**SUPPLIED ENTRIES**

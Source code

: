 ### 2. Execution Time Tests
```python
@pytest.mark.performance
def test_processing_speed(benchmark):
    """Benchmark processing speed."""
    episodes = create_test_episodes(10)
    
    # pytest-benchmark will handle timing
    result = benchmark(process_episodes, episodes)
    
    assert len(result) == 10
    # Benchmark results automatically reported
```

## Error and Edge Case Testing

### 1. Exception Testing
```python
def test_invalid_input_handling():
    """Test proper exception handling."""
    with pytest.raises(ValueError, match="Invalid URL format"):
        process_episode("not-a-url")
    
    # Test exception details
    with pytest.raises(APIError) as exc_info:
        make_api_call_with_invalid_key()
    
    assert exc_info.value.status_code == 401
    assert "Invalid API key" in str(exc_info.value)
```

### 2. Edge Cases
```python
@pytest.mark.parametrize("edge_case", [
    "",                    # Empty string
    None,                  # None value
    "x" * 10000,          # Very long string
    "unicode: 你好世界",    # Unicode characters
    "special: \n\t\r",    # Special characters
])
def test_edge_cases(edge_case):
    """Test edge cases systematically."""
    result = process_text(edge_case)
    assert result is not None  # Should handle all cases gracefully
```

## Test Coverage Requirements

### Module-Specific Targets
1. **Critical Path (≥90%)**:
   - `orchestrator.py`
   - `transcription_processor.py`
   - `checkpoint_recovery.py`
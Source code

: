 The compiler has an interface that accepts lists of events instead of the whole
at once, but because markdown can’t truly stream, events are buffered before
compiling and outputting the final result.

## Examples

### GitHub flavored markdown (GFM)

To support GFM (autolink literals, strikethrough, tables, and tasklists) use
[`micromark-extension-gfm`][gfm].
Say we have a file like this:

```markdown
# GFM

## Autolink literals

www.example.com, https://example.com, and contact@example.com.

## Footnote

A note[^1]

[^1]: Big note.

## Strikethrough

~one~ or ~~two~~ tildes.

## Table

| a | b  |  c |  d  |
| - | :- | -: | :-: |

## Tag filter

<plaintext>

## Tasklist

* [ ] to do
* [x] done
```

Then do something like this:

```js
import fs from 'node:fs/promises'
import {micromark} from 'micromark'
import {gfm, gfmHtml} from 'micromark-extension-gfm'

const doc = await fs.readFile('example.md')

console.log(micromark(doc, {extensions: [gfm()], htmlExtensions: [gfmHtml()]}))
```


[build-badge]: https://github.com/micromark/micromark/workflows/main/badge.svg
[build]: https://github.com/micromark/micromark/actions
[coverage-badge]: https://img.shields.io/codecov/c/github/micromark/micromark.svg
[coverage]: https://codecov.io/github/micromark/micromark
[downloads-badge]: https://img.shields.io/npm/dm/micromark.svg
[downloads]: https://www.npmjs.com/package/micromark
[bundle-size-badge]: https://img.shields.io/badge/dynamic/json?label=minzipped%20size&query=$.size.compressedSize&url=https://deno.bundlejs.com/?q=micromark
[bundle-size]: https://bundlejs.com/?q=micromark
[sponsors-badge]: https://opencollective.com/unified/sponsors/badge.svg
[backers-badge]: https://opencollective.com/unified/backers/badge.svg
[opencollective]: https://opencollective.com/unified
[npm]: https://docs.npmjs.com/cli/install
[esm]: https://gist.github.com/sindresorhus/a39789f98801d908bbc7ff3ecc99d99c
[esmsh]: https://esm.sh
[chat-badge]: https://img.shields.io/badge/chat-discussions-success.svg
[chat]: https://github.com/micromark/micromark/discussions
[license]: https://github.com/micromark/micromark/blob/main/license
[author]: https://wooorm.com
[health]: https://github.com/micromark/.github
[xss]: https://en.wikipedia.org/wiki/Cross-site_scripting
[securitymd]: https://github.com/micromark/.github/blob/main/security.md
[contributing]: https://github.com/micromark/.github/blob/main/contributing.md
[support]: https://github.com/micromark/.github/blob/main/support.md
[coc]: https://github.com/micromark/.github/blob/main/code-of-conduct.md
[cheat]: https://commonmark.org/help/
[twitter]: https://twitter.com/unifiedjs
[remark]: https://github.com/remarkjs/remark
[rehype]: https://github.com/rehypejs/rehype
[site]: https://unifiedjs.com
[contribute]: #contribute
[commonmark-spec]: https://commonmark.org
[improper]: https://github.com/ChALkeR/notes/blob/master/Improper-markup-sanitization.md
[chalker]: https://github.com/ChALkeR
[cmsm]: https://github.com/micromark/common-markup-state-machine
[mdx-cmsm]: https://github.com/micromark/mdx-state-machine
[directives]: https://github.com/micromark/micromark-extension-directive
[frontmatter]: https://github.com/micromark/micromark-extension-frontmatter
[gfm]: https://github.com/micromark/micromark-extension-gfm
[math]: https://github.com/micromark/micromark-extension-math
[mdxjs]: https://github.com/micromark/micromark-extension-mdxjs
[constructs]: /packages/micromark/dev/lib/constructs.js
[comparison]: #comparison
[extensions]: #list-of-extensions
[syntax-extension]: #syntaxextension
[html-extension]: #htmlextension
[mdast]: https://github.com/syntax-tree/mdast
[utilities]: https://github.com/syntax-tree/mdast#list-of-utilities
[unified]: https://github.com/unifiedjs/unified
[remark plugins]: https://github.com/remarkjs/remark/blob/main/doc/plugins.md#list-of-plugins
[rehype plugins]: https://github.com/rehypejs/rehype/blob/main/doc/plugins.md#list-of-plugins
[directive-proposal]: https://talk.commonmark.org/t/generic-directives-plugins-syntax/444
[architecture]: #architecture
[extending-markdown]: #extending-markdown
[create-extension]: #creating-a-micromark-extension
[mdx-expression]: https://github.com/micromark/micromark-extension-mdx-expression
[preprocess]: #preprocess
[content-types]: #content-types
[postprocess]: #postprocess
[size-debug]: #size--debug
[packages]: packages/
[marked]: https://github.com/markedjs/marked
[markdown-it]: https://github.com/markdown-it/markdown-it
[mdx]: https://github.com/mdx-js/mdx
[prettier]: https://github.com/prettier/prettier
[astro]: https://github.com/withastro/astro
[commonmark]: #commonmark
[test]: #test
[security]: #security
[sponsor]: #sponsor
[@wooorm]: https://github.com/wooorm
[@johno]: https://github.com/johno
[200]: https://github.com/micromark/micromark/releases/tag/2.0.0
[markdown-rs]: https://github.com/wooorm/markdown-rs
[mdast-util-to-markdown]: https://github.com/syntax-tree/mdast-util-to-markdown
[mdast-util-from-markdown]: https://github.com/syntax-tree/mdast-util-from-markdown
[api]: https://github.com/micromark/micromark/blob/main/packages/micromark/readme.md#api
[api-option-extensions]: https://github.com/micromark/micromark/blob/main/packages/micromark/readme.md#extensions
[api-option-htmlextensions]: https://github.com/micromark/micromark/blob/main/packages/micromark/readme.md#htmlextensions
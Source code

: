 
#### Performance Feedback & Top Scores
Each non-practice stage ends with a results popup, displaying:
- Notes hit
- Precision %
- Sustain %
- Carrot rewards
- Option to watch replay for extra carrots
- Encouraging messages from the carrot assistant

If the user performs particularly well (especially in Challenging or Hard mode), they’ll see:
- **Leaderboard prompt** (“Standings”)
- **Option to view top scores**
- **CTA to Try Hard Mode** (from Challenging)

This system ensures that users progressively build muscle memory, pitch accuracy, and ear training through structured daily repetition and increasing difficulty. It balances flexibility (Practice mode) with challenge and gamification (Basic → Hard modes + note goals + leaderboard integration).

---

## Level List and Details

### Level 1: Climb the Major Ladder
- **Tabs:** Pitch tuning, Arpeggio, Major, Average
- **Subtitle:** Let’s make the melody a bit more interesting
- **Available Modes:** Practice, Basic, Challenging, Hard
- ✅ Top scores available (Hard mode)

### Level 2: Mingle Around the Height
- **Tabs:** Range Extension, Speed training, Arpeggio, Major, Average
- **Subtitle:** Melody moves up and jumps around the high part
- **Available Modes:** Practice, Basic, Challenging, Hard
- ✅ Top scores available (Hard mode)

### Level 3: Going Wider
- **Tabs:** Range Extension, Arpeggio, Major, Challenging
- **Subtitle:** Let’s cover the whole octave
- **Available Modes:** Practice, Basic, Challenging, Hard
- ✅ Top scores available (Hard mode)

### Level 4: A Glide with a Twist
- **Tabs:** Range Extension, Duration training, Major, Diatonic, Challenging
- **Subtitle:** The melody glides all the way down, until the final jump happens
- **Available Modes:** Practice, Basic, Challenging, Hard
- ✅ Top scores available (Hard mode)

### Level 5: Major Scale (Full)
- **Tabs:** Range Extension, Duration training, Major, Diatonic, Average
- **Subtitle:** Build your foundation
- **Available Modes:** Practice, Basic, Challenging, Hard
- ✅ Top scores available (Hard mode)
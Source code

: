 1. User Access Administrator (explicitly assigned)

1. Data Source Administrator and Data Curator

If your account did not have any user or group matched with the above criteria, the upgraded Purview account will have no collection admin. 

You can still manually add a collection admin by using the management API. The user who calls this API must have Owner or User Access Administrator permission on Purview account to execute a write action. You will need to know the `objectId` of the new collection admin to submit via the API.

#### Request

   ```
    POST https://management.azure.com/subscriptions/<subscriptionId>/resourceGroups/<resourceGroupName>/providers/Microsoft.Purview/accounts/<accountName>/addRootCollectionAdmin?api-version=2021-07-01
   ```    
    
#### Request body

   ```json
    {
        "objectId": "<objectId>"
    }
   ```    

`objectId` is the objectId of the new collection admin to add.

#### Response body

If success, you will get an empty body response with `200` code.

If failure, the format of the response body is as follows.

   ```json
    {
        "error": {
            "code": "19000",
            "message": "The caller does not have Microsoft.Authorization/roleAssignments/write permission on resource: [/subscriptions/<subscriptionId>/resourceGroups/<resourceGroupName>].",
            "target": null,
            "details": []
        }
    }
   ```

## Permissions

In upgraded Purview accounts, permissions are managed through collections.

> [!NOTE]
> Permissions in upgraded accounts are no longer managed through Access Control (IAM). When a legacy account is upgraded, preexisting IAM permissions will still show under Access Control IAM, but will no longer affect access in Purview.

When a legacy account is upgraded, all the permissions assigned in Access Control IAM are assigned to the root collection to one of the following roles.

**WORK INSTRUCTION**
Please give an exact restatement of only the lines from the beginning of the material above to the line with "## Error and Edge Case Testing", inclusive.

**FINAL ANSWER**
Source code

: ### 2. Execution Time Tests
```python
@pytest.mark.performance
def test_processing_speed(benchmark):
    """Benchmark processing speed."""
    episodes = create_test_episodes(10)
    
    # pytest-benchmark will handle timing
    result = benchmark(process_episodes, episodes)
    
    assert len(result) == 10
    # Benchmark results automatically reported
```

## Error and Edge Case Testing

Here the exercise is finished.